Please dont take this the wrong way...  but  my wife used to be a workplace safety trainer for commercial electricians and she'd freak if she saw this. No leather apron working on your knees offers zero protection. Then on the last bit of your pour you gave a sort of jerk to get the last drop out of the crucible. That could result in a blob of molten metal being flung onto your unprotected legs.

I know a guy who gave himself 3rd degree burns by spilling molten lead on his leg while casting fishing sinkers from tire weights. Please consider proper long handle tongs for lifting your crucible and pouring so you can stand up and gain some much needed distance from the molten stuff.


----------



## Cogsy (Jan 25, 2015)

I have to agree it was a little dangerous. Having worked as a hot dip galvaniser, I can tell you that even a small drop of molten metal on the skin causes a major jerking reaction/reflex. If you happen to be holding something molten at the time, it will end up splattered all over the immediate area. So the idea is to not be in the immediate area - less chance of getting a splash and less chance of getting covered if an event happens.

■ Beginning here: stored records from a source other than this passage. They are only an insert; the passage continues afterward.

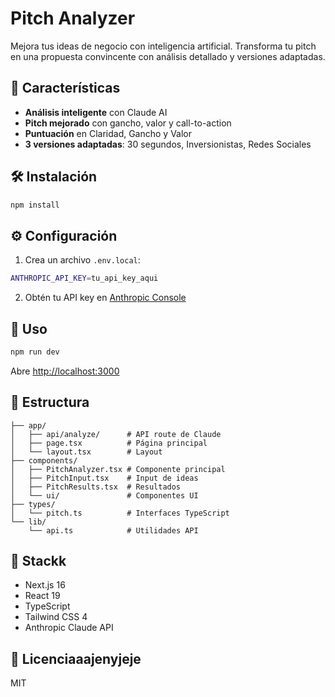 # Pitch Analyzer

Mejora tus ideas de negocio con inteligencia artificial. Transforma tu pitch en una propuesta convincente con análisis detallado y versiones adaptadas.

## 🚀 Características

- **Análisis inteligente** con Claude AI
- **Pitch mejorado** con gancho, valor y call-to-action
- **Puntuación** en Claridad, Gancho y Valor
- **3 versiones adaptadas**: 30 segundos, Inversionistas, Redes Sociales

## 🛠️ Instalación

```bash
npm install
```

## ⚙️ Configuración

1. Crea un archivo `.env.local`:
```bash
ANTHROPIC_API_KEY=tu_api_key_aqui
```

2. Obtén tu API key en [Anthropic Console](https://console.anthropic.com/settings/keys)

## 🎯 Uso

```bash
npm run dev
```

Abre [http://localhost:3000](http://localhost:3000)

## 📁 Estructura

```
├── app/
│   ├── api/analyze/      # API route de Claude
│   ├── page.tsx          # Página principal
│   └── layout.tsx        # Layout
├── components/
│   ├── PitchAnalyzer.tsx # Componente principal
│   ├── PitchInput.tsx    # Input de ideas
│   ├── PitchResults.tsx  # Resultados
│   └── ui/               # Componentes UI
├── types/
│   └── pitch.ts          # Interfaces TypeScript
└── lib/
    └── api.ts            # Utilidades API
```

## 🧰 Stackk

- Next.js 16
- React 19
- TypeScript
- Tailwind CSS 4
- Anthropic Claude API

## 📝 Licenciaaajenyjeje

MIT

We didn't wear aprons in galvanising (just too cumbersome to run in, and I have literally run for my life on occasion) but we did get some 'fireproof' (so they said) shirts. I once had a fireproof shirt catch fire and I could not put it out. Ended up pulling it over my head, still buttoned, while it went up in flames. At least it did offer some thermal protection and I wasn't badly burnt. 

I would never go into galvanising these days, but I am slowly getting set up to melt and pour aluminium. Be safe and don't take chances.


----------



## bmac2 (Jan 25, 2015)

Torontobuilder, Cogsy.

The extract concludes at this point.